**Task requirements**
Go through the records and filter out every line lacking the word "unwrap"; copy the lines that remain.

**Recorded data**
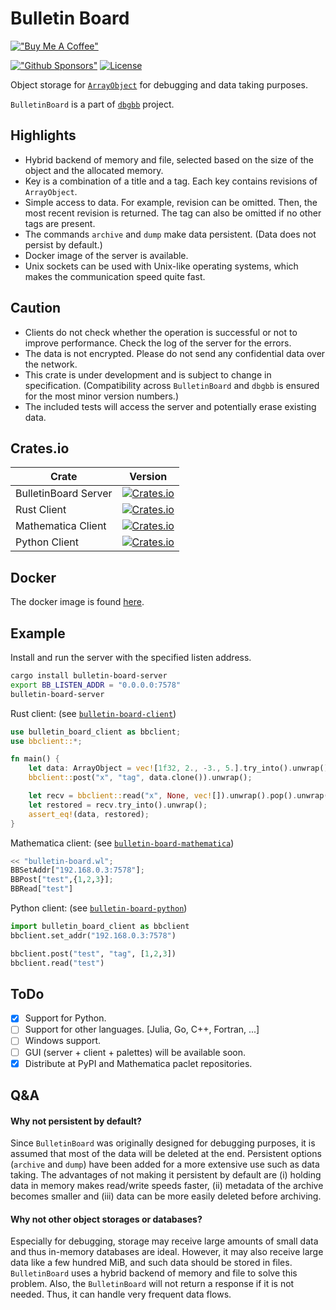 Bulletin Board
===========================
[!["Buy Me A Coffee"](https://www.buymeacoffee.com/assets/img/custom_images/orange_img.png)](https://www.buymeacoffee.com/YShojiHEP)

[!["Github Sponsors"](https://img.shields.io/badge/GitHub-Sponsors-red?style=flat-square)](https://github.com/sponsors/YShoji-HEP)
[![License](https://img.shields.io/badge/license-Apache%202.0-blue?style=flat-square)](https://github.com/YShoji-HEP/BulletinBoard/blob/main/LICENSE.txt)

Object storage for [`ArrayObject`](https://github.com/YShoji-HEP/ArrayObject) for debugging and data taking purposes.

`BulletinBoard` is a part of [`dbgbb`](https://github.com/YShoji-HEP/dbgbb) project.

Highlights
----------
* Hybrid backend of memory and file, selected based on the size of the object and the allocated memory.
* Key is a combination of a title and a tag. Each key contains revisions of `ArrayObject`.
* Simple access to data. For example, revision can be omitted. Then, the most recent revision is returned. The tag can also be omitted if no other tags are present.
* The commands `archive` and `dump` make data persistent. (Data does not persist by default.)
* Docker image of the server is available.
* Unix sockets can be used with Unix-like operating systems, which makes the communication speed quite fast.

Caution
-------
* Clients do not check whether the operation is successful or not to improve performance. Check the log of the server for the errors.
* The data is not encrypted. Please do not send any confidential data over the network.
* This crate is under development and is subject to change in specification. (Compatibility across `BulletinBoard` and `dbgbb` is ensured for the most minor version numbers.)
* The included tests will access the server and potentially erase existing data.

Crates.io
-----------------
|Crate|Version|
|-|-|
|BulletinBoard Server|[![Crates.io](https://img.shields.io/crates/v/bulletin-board-server?style=flat-square)](https://crates.io/crates/bulletin-board-server)|
|Rust Client|[![Crates.io](https://img.shields.io/crates/v/bulletin-board-client?style=flat-square)](https://crates.io/crates/bulletin-board-client)|
|Mathematica Client|[![Crates.io](https://img.shields.io/crates/v/bulletin-board-mathematica?style=flat-square)](https://crates.io/crates/bulletin-board-mathematica)|
|Python Client|[![Crates.io](https://img.shields.io/crates/v/bulletin-board-python?style=flat-square)](https://crates.io/crates/bulletin-board-python)|

Docker
------

The docker image is found [here](https://hub.docker.com/r/yshojihep/bulletin-board).
 
Example
-------
Install and run the server with the specified listen address.
```bash
cargo install bulletin-board-server
export BB_LISTEN_ADDR = "0.0.0.0:7578"
bulletin-board-server
```

Rust client: (see [`bulletin-board-client`](bulletin-board-client/README.md))
```rust
use bulletin_board_client as bbclient;
use bbclient::*;

fn main() {
    let data: ArrayObject = vec![1f32, 2., -3., 5.].try_into().unwrap();
    bbclient::post("x", "tag", data.clone()).unwrap();

    let recv = bbclient::read("x", None, vec![]).unwrap().pop().unwrap();
    let restored = recv.try_into().unwrap();
    assert_eq!(data, restored);
}
```

Mathematica client: (see [`bulletin-board-mathematica`](bulletin-board-mathematica/README.md))
```python
<< "bulletin-board.wl";
BBSetAddr["192.168.0.3:7578"];
BBPost["test",{1,2,3}];
BBRead["test"]
```

Python client: (see [`bulletin-board-python`](bulletin-board-python/README.md))
```python
import bulletin_board_client as bbclient
bbclient.set_addr("192.168.0.3:7578")

bbclient.post("test", "tag", [1,2,3])
bbclient.read("test")
```

ToDo
----
- [x] Support for Python.
- [ ] Support for other languages. [Julia, Go, C++, Fortran, ...]
- [ ] Windows support.
- [ ] GUI (server + client + palettes) will be available soon.
- [x] Distribute at PyPI and Mathematica paclet repositories.

Q&A
--------------
#### Why not persistent by default?
Since `BulletinBoard` was originally designed for debugging purposes, it is assumed that most of the data will be deleted at the end. Persistent options (`archive` and `dump`) have been added for a more extensive use such as data taking.
The advantages of not making it persistent by default are (i) holding data in memory makes read/write speeds faster, (ii) metadata of the archive becomes smaller and (iii) data can be more easily deleted before archiving.
#### Why not other object storages or databases?
Especially for debugging, storage may receive large amounts of small data and thus in-memory databases are ideal. However, it may also receive large data like a few hundred MiB, and such data should be stored in files. `BulletinBoard` uses a hybrid backend of memory and file to solve this problem.
Also, the `BulletinBoard` will not return a response if it is not needed. Thus, it can handle very frequent data flows.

**Your response**
    let data: ArrayObject = vec![1f32, 2., -3., 5.].try_into().unwrap();
    bbclient::post("x", "tag", data.clone()).unwrap();
    let recv = bbclient::read("x", None, vec![]).unwrap().pop().unwrap();
    let restored = recv.try_into().unwrap();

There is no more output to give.